## WHAT YOU NEED TO DO:
Which of the lines below holds the string "article"? Copy every line that does.

## DATA RECORDS:
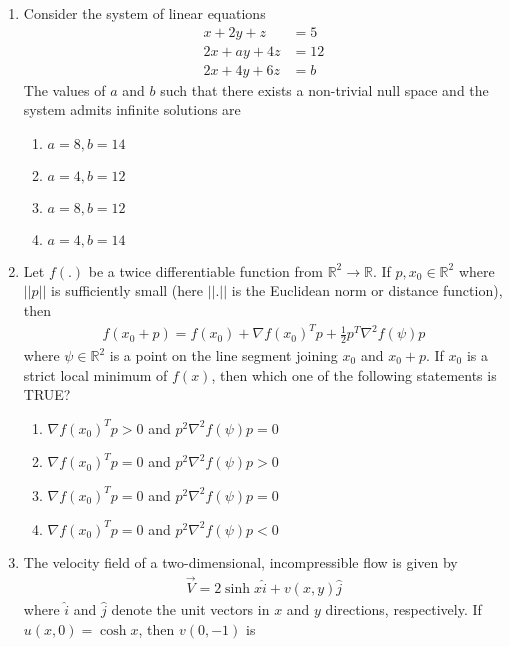 \documentclass[journal,11pt,onecolumn]{IEEEtran}
\begin{document}
\begin{enumerate}[resume]
    \item Consider the system of linear equations
          \begin{align}
              x + 2y + z   & = 5  \\
              2x + ay + 4z & = 12 \\
              2x + 4y + 6z & = b
          \end{align}
          The values of $a$ and $b$ such that there exists a non-trivial null space and the system admits infinite solutions are

          \begin{enumerate}
              \item $a = 8, b = 14$
              \item $a = 4, b = 12$
              \item $a = 8, b = 12$
              \item $a = 4, b = 14$
          \end{enumerate}

    \item Let $f(.)$ be a twice differentiable function from $\mathbb{R}^2 \to \mathbb{R}$. If $p, x_0 \in \mathbb{R}^2$ where $||p||$ is sufficiently small (here $||.||$ is the Euclidean norm or distance function), then
          \begin{align}
              f(x_0 + p) = f(x_0) + \nabla f(x_0)^T p + \frac{1}{2} p^T \nabla^2 f(\psi) p
          \end{align}
          where $\psi \in \mathbb{R}^2$ is a point on the line segment joining $x_0$ and $x_0 + p$. If $x_0$ is a strict local minimum of $f(x)$, then which one of the following statements is TRUE?

          \begin{enumerate}
              \item $\nabla f(x_0)^T p > 0$ and $p^2\nabla^2 f(\psi)p = 0$
              \item $\nabla f(x_0)^T p = 0$ and $p^2\nabla^2 f(\psi)p > 0$
              \item $\nabla f(x_0)^T p = 0$ and $p^2\nabla^2 f(\psi)p = 0$
              \item $\nabla f(x_0)^T p = 0$ and $p^2\nabla^2 f(\psi)p < 0$
          \end{enumerate}

    \item The velocity field of a two-dimensional, incompressible flow is given by
          \begin{align}
              \vec{V} = 2\sinh x \hat{i} + v(x,y) \hat{j}
          \end{align}
          where $\hat{i}$ and $\hat{j}$ denote the unit vectors in $x$ and $y$ directions, respectively. If $u(x,0) = \cosh x$, then $v(0,-1)$ is


\end{enumerate}
\end{document}
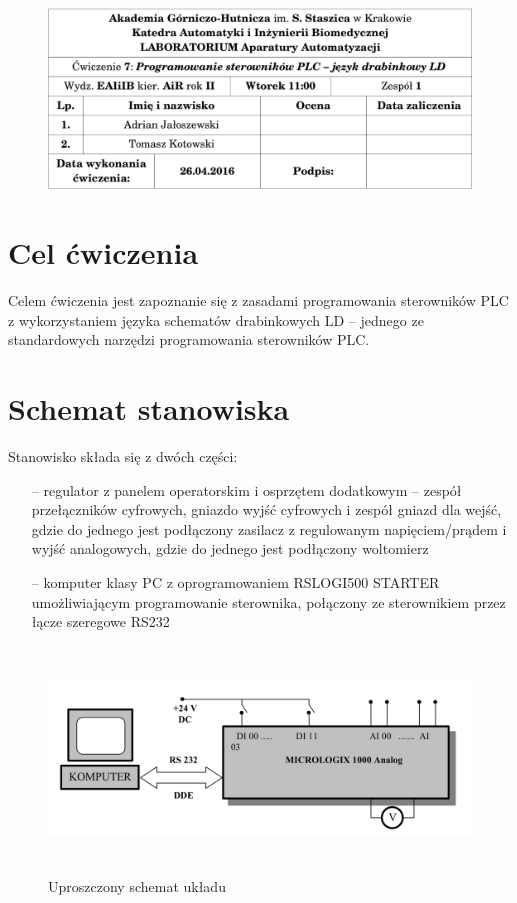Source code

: \documentclass[a4paper, 12pt]{article}
\begin{document}
	\begin{figure}[H]
		\centering
		\includegraphics[width = \textwidth]{./img/cudo.png}
	\end{figure}
	\section{Cel ćwiczenia}
		Celem ćwiczenia jest zapoznanie się z zasadami programowania sterowników PLC z wykorzystaniem języka schematów drabinkowych LD -- jednego ze standardowych narzędzi programowania sterowników PLC.
	\section{Schemat stanowiska}
		Stanowisko składa się z dwóch części: 
		\begin{itemize}
			\item[--] regulator z panelem operatorskim i osprzętem dodatkowym -- zespół przełączników cyfrowych, gniazdo wyjść cyfrowych i zespół gniazd dla wejść, gdzie do jednego jest podłączony zasilacz z regulowanym napięciem/prądem i wyjść analogowych, gdzie do jednego jest podłączony woltomierz
			\item[--] komputer klasy PC z oprogramowaniem RSLOGI500 STARTER umożliwiającym programowanie sterownika, połączony ze sterownikiem przez łącze szeregowe RS232
		\end{itemize}
		\begin{figure}[H]
			\centering
			\includegraphics[height=6cm, width=\textwidth]{./img/schemat.png}
			\caption{Uproszczony schemat układu}
		\end{figure}
\end{document}
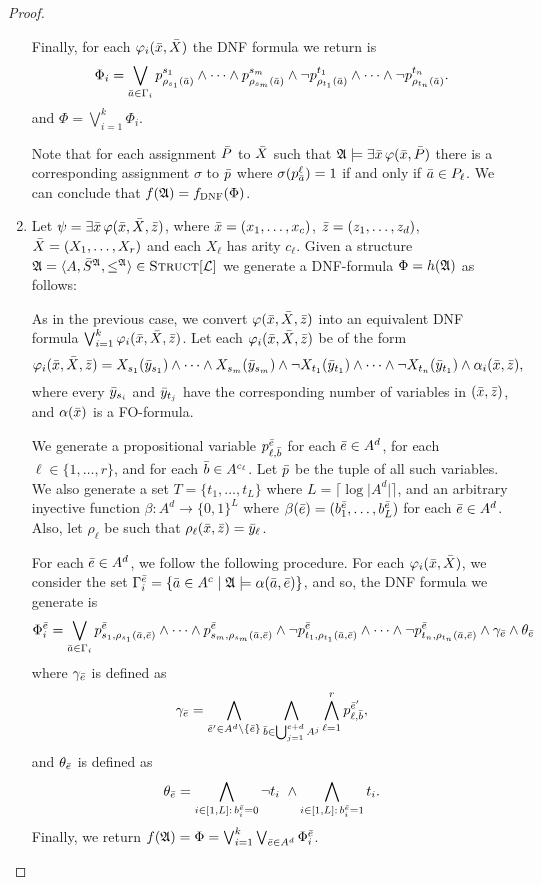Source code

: \begin{proof}
\begin{enumerate}
		Finally, for each $\varphi_i(\x,\X)$ the DNF formula we return is
		\[
		\Phi_i = \bigvee_{\a\in\Gamma_i} p^{s_1}_{\rho_{s_1}(\a)} \wedge \cdots \wedge p^{s_m}_{\rho_{s_m}(\a)} \wedge \neg p^{t_1}_{\rho_{t_1}(\a)} \wedge \cdots \wedge \neg p^{t_n}_{\rho_{t_n}(\a)}.
		\]
		and $\Phi = \bigvee_{i = 1}^k \Phi_i$.
		
		Note that for each assignment $\P$ to $\X$ such that $\A\models\exists\x\,\varphi(\x,\P)$ there is a corresponding assignment $\sigma$ to $\p$ where $\sigma(p^{\ell}_{\a}) = 1$ if and only if $\a\in P_{\ell}$. We can conclude that $f(\A) = f_{\textsc{DNF}}(\Phi)$.
		
		\item Let $\psi = \exists \x\,\varphi(\x,\X,\z)$, where $\x = (x_1,\ldots,x_c)$, $\z = (z_1,\ldots,z_d)$, $\X = (X_1,\ldots,X_r)$ and each $X_{\ell}$ has arity $c_{\ell}$. Given a structure $\A = \langle A, \S^{\A}, \leq^{\A} \rangle\in\Truc$ we generate a DNF-formula $\Phi = h(\A)$ as follows:
		
		As in the previous case, we convert $\varphi(\x,\X,\z)$ into an equivalent DNF formula $\bigvee_{i = 1}^k \varphi_{i}(\x,\X,\z)$. Let each $\varphi_{i}(\x,\X,\z)$ be of the form
		\[
		\varphi_{i}(\x,\X,\z) = X_{s_1}(\y_{s_1}) \wedge \cdots \wedge X_{s_m}(\y_{s_m}) \wedge \neg X_{t_1}(\y_{t_1}) \wedge \cdots \wedge \neg X_{t_n}(\y_{t_1}) \wedge \alpha_i(\x,\z),
		\]
		where every $\y_{s_i}$ and $\y_{t_j}$ have the corresponding number of variables in $(\x,\z)$, and $\alpha(\x)$ is a FO-formula.
		
		We generate a propositional variable $p^{\e}_{\ell,\b}$ for each $\e\in A^d$, for each $\ell\in\{1,\ldots,r\}$, and for each $\b\in A^{c_{\ell}}$. Let $\p$ be the tuple of all such variables. We also generate a set $T = \{t_1,\ldots,t_{L}\}$ where $L = \lceil \log\vert A^d\vert \rceil$, and an arbitrary inyective function $\beta:A^d \to \{0,1\}^L$ where $\beta(\e) = (b^{\e}_1,\ldots,b^{\e}_L)$ for each $\e\in A^d$. Also, let $\rho_{\ell}$ be such that $\rho_{\ell}(\x,\z) = \y_{\ell}$.
		
		For each $\e\in A^d$, we follow the following procedure. For each $\varphi_i(\x,\X)$, we consider the set $\Gamma^{\e}_i = \{\a\in A^c\mid \A\models\alpha(\a,\e)\}$, and so, the DNF formula we generate is
		\[
		\Phi^{\e}_i = \bigvee_{\a\in\Gamma_i} p^{\e}_{s_1,\rho_{s_1}(\a,\e)} \wedge \cdots \wedge p^{\e}_{s_m,\rho_{s_m}(\a,\e)} \wedge \neg p^{\e}_{t_1,\rho_{t_1}(\a,\e)} \wedge \cdots \wedge \neg p^{\e}_{t_n,\rho_{t_n}(\a,\e)} \wedge \gamma_{\e} \wedge \theta_{\e}
		\]
		where $\gamma_{\e}$ is defined as
		\[
			\gamma_{\e} = \bigwedge_{\e'\in A^d\setminus\{\e\}} \bigwedge_{\b\in \bigcup_{j = 1}^{c+d} A^j} \bigwedge_{\ell = 1}^r p_{\ell,\b}^{\e'},
		\]
		and $\theta_{\e}$ is defined as
		\[
			\theta_{\e} = \bigwedge_{i\in[1,L]:\,b^{\e}_i = 0} \neg t_i\  \wedge \bigwedge_{i\in[1,L]:\,b^{\e}_i = 1} t_i.
		\]
		Finally, we return $f(\A) = \Phi = \bigvee_{i = 1}^k \bigvee_{\e\in A^d} \Phi_i^{\e}$. 
		

\end{enumerate}
\end{proof}
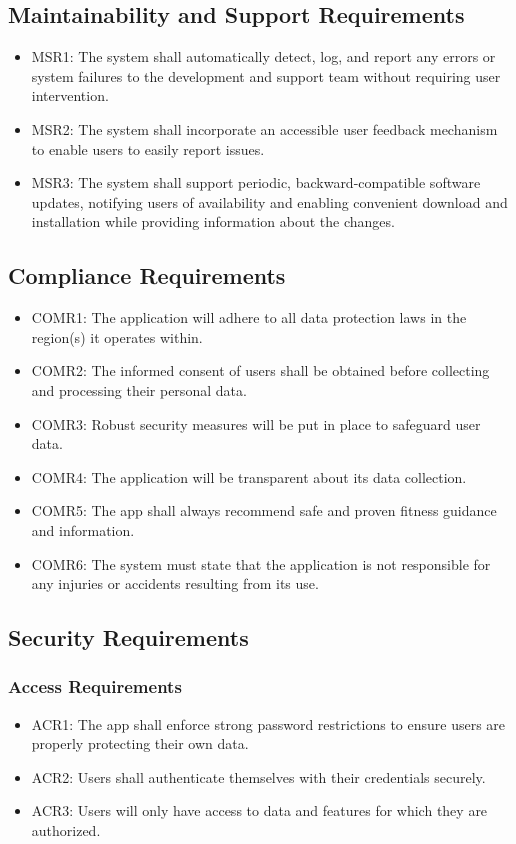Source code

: \documentclass[12pt]{article}
\begin{document}
\subsection{Maintainability and Support Requirements}
\begin{itemize}
\item MSR1: The system shall automatically detect, log, and report any errors or system failures to the development and support team without requiring user intervention.
\item MSR2: The system shall incorporate an accessible user feedback mechanism to enable users to easily report issues.
\item MSR3: The system shall support periodic, backward-compatible software updates, notifying users of availability and enabling convenient download and installation while providing information about the changes.
\end{itemize}

\subsection{Compliance Requirements}
\begin{itemize}
\item COMR1: The application will adhere to all data protection laws in the region(s) it operates within.
\item COMR2: The informed consent of users shall be obtained before collecting and processing their personal data.
\item COMR3: Robust security measures will be put in place to safeguard user data.
\item COMR4: The application will be transparent about its data collection.
\item COMR5: The app shall always recommend safe and proven fitness guidance and information.
\item COMR6: The system must state that the application is not responsible for any injuries or accidents resulting from its use.
\end{itemize}

\subsection{Security Requirements}
\subsubsection{Access Requirements}
\begin{itemize}
    \item ACR1: The app shall enforce strong password restrictions to ensure users are properly protecting their own data.
    \item ACR2: Users shall authenticate themselves with their credentials securely.
    \item ACR3: Users will only have access to data and features for which they are authorized.
\end{itemize}
\end{document}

## WRITTEN RESPONSE:
: \documentclass[a4paper, 12pt]{article}
: \documentclass[12pt]{article}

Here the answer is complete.